I don't really get the fuss over either the original WaPo article or the NR explanation. I've routinely read style guides that suggest you avoid certain words, generally because they are overused and largely devoid of meaning (or because they are freighted with meaning/consequence that you might not want to impart). For example, when submitting papers to a great number of STEM journals, they abhor the word 'novel' - it's not that they don't want to publish novel work, they just think the word is useless. Ditto with applying for grants from government agencies - there are certain words and phrases that won't get you anywhere. Right now I'm working on a massive document for the FDA that is littered with linguistic landmines.

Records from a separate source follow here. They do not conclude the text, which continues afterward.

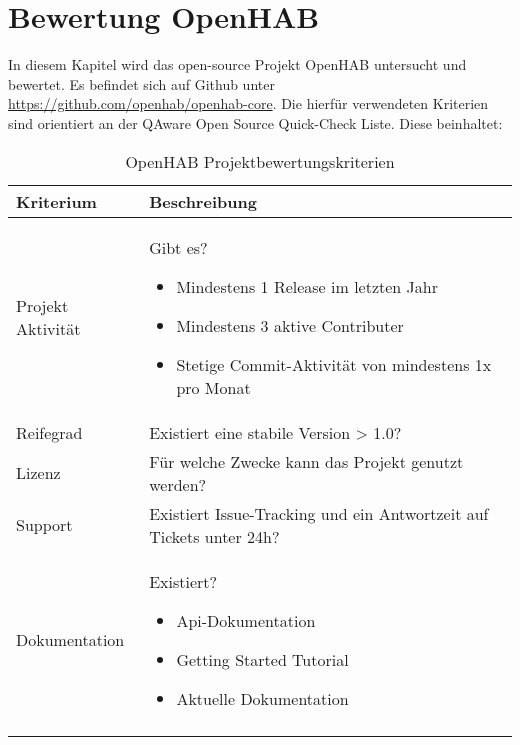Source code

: \section{Bewertung OpenHAB}
In diesem Kapitel wird das open-source Projekt OpenHAB untersucht und bewertet. Es befindet sich auf Github unter \url{https://github.com/openhab/openhab-core}. Die hierfür verwendeten Kriterien sind orientiert an der QAware Open Source Quick-Check Liste.
Diese beinhaltet:
\begin{longtable}{| p{3cm} | p{12cm}|}
	\hline
	\textbf{Kriterium} & \textbf{Beschreibung} \\
	\hline \hline
	\centering Projekt Aktivität & Gibt es?
	\begin{itemize}
		\item Mindestens 1 Release im letzten Jahr
		\item Mindestens 3 aktive Contributer
		\item Stetige Commit-Aktivität von mindestens 1x pro Monat
	\end{itemize}\\
	\hline
	\centering Reifegrad & Existiert eine stabile Version > 1.0?  \\
	\hline
	\centering Lizenz & Für welche Zwecke kann das Projekt genutzt werden? \\
	\hline
	\centering Support & Existiert Issue-Tracking und ein Antwortzeit auf Tickets unter 24h? \\
	\hline
	\centering Dokumentation & Existiert?
	\begin{itemize}
		\item Api-Dokumentation
		\item Getting Started Tutorial
		\item Aktuelle Dokumentation
	\end{itemize} \\
	\hline
	\caption{OpenHAB Projektbewertungskriterien}
	\label{table:openhab-judgement-criteria}
\end{longtable}

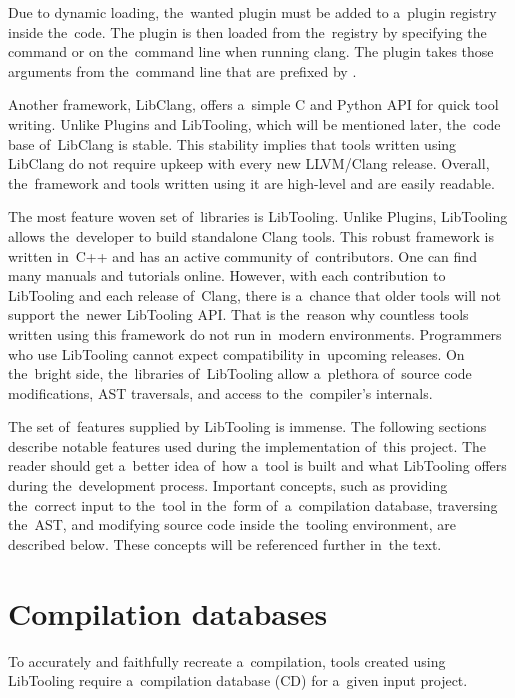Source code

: Due to dynamic loading, the~wanted plugin must be added to a~plugin registry 
inside the~code.
The plugin is then loaded from the~registry by specifying the~ 
command or  on the~command line when running clang.
The plugin takes those arguments from the~command line that are prefixed 
by .

Another framework, LibClang, offers a~simple C and Python API for quick 
tool writing. 
Unlike Plugins and LibTooling, which will be mentioned later, the~code 
base of~LibClang is stable. 
This stability implies that tools written using LibClang do not require
upkeep with every new LLVM/Clang release. 
Overall, the~framework and tools written using it are high-level and 
are easily readable.

The most feature woven set of~libraries is LibTooling. 
Unlike Plugins, LibTooling \citep{libtooling:online} 
allows the~developer to build standalone 
Clang tools. 
This robust framework is written in~C++ and has an active 
community of~contributors. 
One can find many manuals and tutorials online. 
However, with each contribution to LibTooling and each release of~Clang, 
there is a~chance that older tools will not support the~newer LibTooling 
API. 
That is the~reason why countless tools written using this framework do not
run in~modern environments. 
Programmers who use LibTooling cannot expect compatibility in~upcoming 
releases. 
On the~bright side, the~libraries of~LibTooling allow a~plethora of~source
code modifications, AST traversals, and access to the~compiler's internals.

The set of~features supplied by LibTooling is immense. 
The following sections describe notable features used during 
the implementation of~this project. 
The reader should get a~better idea of~how a~tool is built and what 
LibTooling offers during the~development process. 
Important concepts, such as providing the~correct input to the~tool 
in the~form of~a~compilation database, traversing the~AST, 
and modifying source code inside the~tooling environment, 
are described below. 
These concepts will be referenced further in~the text.

\section{Compilation databases}

To accurately and faithfully recreate a~compilation, tools created using 
LibTooling require a~compilation database (CD) \citep{cd:online} 
for a~given input project.

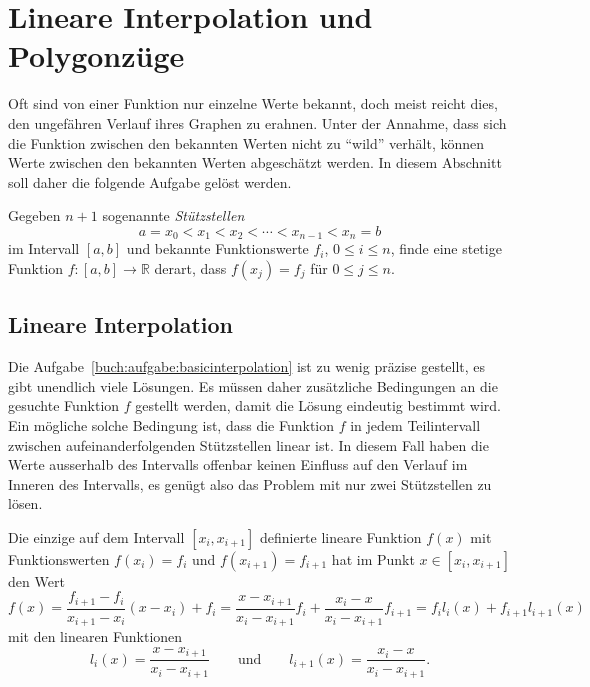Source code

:%
%
%
\section{Lineare Interpolation und Polygonzüge
\label{buch:section:lineareinterpolation}}
Oft sind von einer Funktion nur einzelne Werte bekannt, doch meist reicht
dies, den ungefähren Verlauf ihres Graphen zu erahnen.
Unter der Annahme, dass sich die Funktion zwischen den bekannten Werten
nicht zu ``wild'' verhält, können Werte zwischen den bekannten Werten
abgeschätzt werden.
In diesem Abschnitt soll daher die folgende Aufgabe gelöst werden.

\begin{aufgabe}
\label{buch:aufgabe:basicinterpolation}
Gegeben $n+1$ sogenannte {\em Stützstellen}
%
\[
a=x_0<x_1<x_2<\cdots<x_{n-1}<x_n=b
\]
im Intervall $[a,b]$ und bekannte Funktionswerte $f_i$, $0\le i\le n$,
finde eine stetige Funktion $f\colon[a,b]\to \mathbb R$ derart, dass
$f(x_j)=f_j$ für $0\le j\le n$.
\end{aufgabe}

\subsection{Lineare Interpolation
\label{buch:subsection:lineareinterpolation}}
Die Aufgabe~\eqref{buch:aufgabe:basicinterpolation} ist zu wenig präzise
gestellt, es gibt unendlich viele Lösungen.
%
%
Es müssen daher zusätzliche Bedingungen an die gesuchte Funktion $f$
gestellt werden, damit die Lösung eindeutig bestimmt wird.
Ein mögliche solche Bedingung ist, dass die Funktion $f$ in jedem
Teilintervall zwischen aufeinanderfolgenden Stützstellen linear ist.
In diesem Fall haben die Werte ausserhalb des Intervalls offenbar 
keinen Einfluss auf den Verlauf im Inneren des Intervalls, es genügt
also das Problem mit nur zwei Stützstellen zu lösen.

\begin{satz}
\label{buch:satz:lineareinterpolation}
Die einzige auf dem Intervall $[x_i,x_{i+1}]$ definierte lineare Funktion 
%
%
$f(x)$ mit Funktionswerten $f(x_i)=f_i$ und $f(x_{i+1}) = f_{i+1}$
hat im Punkt $x\in[x_i,x_{i+1}]$
den Wert
\begin{equation}
f(x)
=
\frac{f_{i+1}-f_i}{x_{i+1}-x_i} (x-x_i) + f_i
=
\frac{x-x_{i+1}}{x_i-x_{i+1}} f_i
+
\frac{x_{i}-x}{x_i-x_{i+1}} f_{i+1}
=
f_il_i(x) + f_{i+1}l_{i+1}(x)
\label{buch:eqn:lineareinterpolation}
\end{equation}
mit den linearen Funktionen
\begin{equation}
l_i(x) = \frac{x-x_{i+1}}{x_i-x_{i+1}}
\qquad\text{und}\qquad
l_{i+1}(x) = \frac{x_i-x}{x_i-x_{i+1}}.
\label{buch:eqn:linl0l1}
\end{equation}
\end{satz}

So when I read the WaPo article, I thought it rather unlikely that some political appointee at HHS would be dim enough to try to force something like this on the staff; rather, the article itself seemed to suggest that it was a very specific type of document with a very specific type of language that was being discussed. Any reasonable reader would have come to the conclusion in the NR piece even without interviewing a bunch of people.
Every organization has some sort of style guide. Hell, even my social media team does, even though it mainly focuses on the oxford comma, numbers, and time formats. But I'm not seeing the connection between a style guide for formatting or for useless words and a style guide thats built around the fact that the GOP is so easily triggered, there is a world of difference between the purpose and intent behind that compared the examples people keep providing.
I'd hazard a guess that fetus is a big-deal sadly because American evangelicals tend to consider the appropriate term to be more "baby" or "unborn baby" and that "fetus" leads to questions regarding abortion that might be better off avoided for funding.